The reaction mechanism of papaya latex glutamine cyclotransferase was studied using pH and temperature dependencies, a proton inventory technique, and molecular modeling. The pH-dependence of the Michaelis-Menten parameters showed that the published pH dependence of the enzyme "activity" was mainly the result of pH-dependent change of the active (unprotonated) substrate concentration. The enzyme activity as such changed very slightly in the pH range between 4.5 and 10. The solvent kinetic isotope effect reflected a change in Vm while the proton inventory was found to be linear with the fractionation factor of the exchangeable proton in the transition state of 0.785. The results were not consistent with an acyl-enzyme mechanism, but rather favored a simple intramolecular cyclization of the glutamine residue to the pyroglutamic acid residue.
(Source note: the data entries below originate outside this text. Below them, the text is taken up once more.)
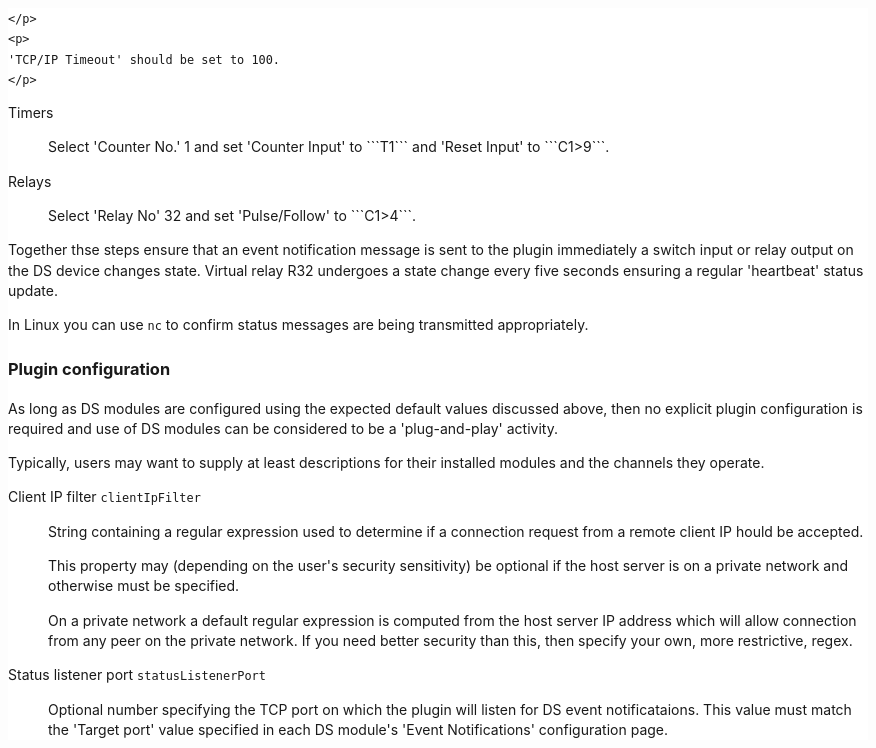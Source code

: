     </p>
    <p>
    'TCP/IP Timeout' should be set to 100.
    </p>
  </dd>
  <dt>Timers</dt>
  <dd>
    <p>
    Select 'Counter No.' 1 and set 'Counter Input' to ```T1``` and
    'Reset Input' to ```C1>9```.
    </p>
  </dd>
  <dt>Relays</dt>
  <dd>
    <p>
    Select 'Relay No' 32 and set 'Pulse/Follow' to ```C1>4```.
    </p>
  </dd>
</dl>

Together thse steps ensure that an event notification message is sent
to the plugin immediately a switch input or relay output on the DS
device changes state.
Virtual relay R32 undergoes a state change every five seconds ensuring
a regular 'heartbeat' status update.

In Linux you can use ```nc``` to confirm status messages are being
transmitted appropriately.

### Plugin configuration

As long as DS modules are configured using the expected default values
discussed above, then no explicit plugin configuration is required and
use of DS modules can be considered to be a 'plug-and-play' activity.

Typically, users may want to supply at least descriptions for their
installed modules and the channels they operate.

<dl>
  <dt>Client IP filter <code>clientIpFilter</code></dt>
  <dd>
    <p>
    String containing a regular expression used to determine if a
    connection request from a remote client IP hould be accepted.
    </p>
    <p>
    This property may (depending on the user's security sensitivity)
    be optional if the host server is on a private network and
    otherwise must be specified.
    </p>
    <p>
    On a private network a default regular expression is computed
    from the host server IP address which will allow connection from
    any peer on the private network.
    If you need better security than this, then specify your own, more
    restrictive, regex.
    </p>
  </dd>
  <dt>Status listener port <code>statusListenerPort</code></dt>
  <dd>
    <p>
    Optional number specifying the TCP port on which the plugin will
    listen for DS event notificataions.
    This value must match the 'Target port' value specified in each DS
    module's 'Event Notifications' configuration page.
    </p>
The mechanism proposed consists of the following main steps: (i) intramolecular nucleophilic attack on the gamma-C = O carbon by the nitrogen of the alpha-amino group, (ii) transfer of a proton from the alpha-amino group to the nitrogen of the amide group, facilitated by an acidic group of the enzyme, and (iii) expulsion of the ammonia-leaving group promoted by this or another acidic enzyme group.